(Stored data)
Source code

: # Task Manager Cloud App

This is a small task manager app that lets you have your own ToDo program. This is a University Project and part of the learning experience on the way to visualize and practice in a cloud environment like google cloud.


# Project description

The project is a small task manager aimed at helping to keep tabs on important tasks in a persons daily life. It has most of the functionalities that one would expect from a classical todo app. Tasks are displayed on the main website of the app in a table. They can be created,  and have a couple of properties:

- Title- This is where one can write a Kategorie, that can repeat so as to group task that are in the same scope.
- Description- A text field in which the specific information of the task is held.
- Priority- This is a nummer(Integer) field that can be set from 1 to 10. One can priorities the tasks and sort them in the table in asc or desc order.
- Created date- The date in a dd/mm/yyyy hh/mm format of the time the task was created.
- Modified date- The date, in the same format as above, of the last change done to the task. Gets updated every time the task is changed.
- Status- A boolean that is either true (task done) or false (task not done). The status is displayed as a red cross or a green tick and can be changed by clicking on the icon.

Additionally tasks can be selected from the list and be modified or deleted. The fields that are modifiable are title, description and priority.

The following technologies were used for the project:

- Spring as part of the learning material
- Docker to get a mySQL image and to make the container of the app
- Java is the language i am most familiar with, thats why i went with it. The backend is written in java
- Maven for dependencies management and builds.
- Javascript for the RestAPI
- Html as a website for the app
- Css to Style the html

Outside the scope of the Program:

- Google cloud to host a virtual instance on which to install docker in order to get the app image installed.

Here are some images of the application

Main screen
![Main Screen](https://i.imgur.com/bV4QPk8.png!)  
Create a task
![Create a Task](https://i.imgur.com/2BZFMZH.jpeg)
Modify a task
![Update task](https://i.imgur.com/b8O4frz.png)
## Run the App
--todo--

### What is expected
Only an exact transcription of all the records above counts as an answer.

### Completed exercise
Source code

: # Task Manager Cloud App

This is a small task manager app that lets you have your own ToDo program. This is a University Project and part of the learning experience on the way to visualize and practice in a cloud environment like google cloud.


# Project description

The project is a small task manager aimed at helping to keep tabs on important tasks in a persons daily life. It has most of the functionalities that one would expect from a classical todo app. Tasks are displayed on the main website of the app in a table. They can be created,  and have a couple of properties:

- Title- This is where one can write a Kategorie, that can repeat so as to group task that are in the same scope.
- Description- A text field in which the specific information of the task is held.
- Priority- This is a nummer(Integer) field that can be set from 1 to 10. One can priorities the tasks and sort them in the table in asc or desc order.
- Created date- The date in a dd/mm/yyyy hh/mm format of the time the task was created.
- Modified date- The date, in the same format as above, of the last change done to the task. Gets updated every time the task is changed.
- Status- A boolean that is either true (task done) or false (task not done). The status is displayed as a red cross or a green tick and can be changed by clicking on the icon.

Additionally tasks can be selected from the list and be modified or deleted. The fields that are modifiable are title, description and priority.

The following technologies were used for the project:

- Spring as part of the learning material
- Docker to get a mySQL image and to make the container of the app
- Java is the language i am most familiar with, thats why i went with it. The backend is written in java
- Maven for dependencies management and builds.
- Javascript for the RestAPI
- Html as a website for the app
- Css to Style the html

Outside the scope of the Program:

- Google cloud to host a virtual instance on which to install docker in order to get the app image installed.

Here are some images of the application

Main screen
![Main Screen](https://i.imgur.com/bV4QPk8.png!)  
Create a task
![Create a Task](https://i.imgur.com/2BZFMZH.jpeg)
Modify a task
![Update task](https://i.imgur.com/b8O4frz.png)
## Run the App
--todo--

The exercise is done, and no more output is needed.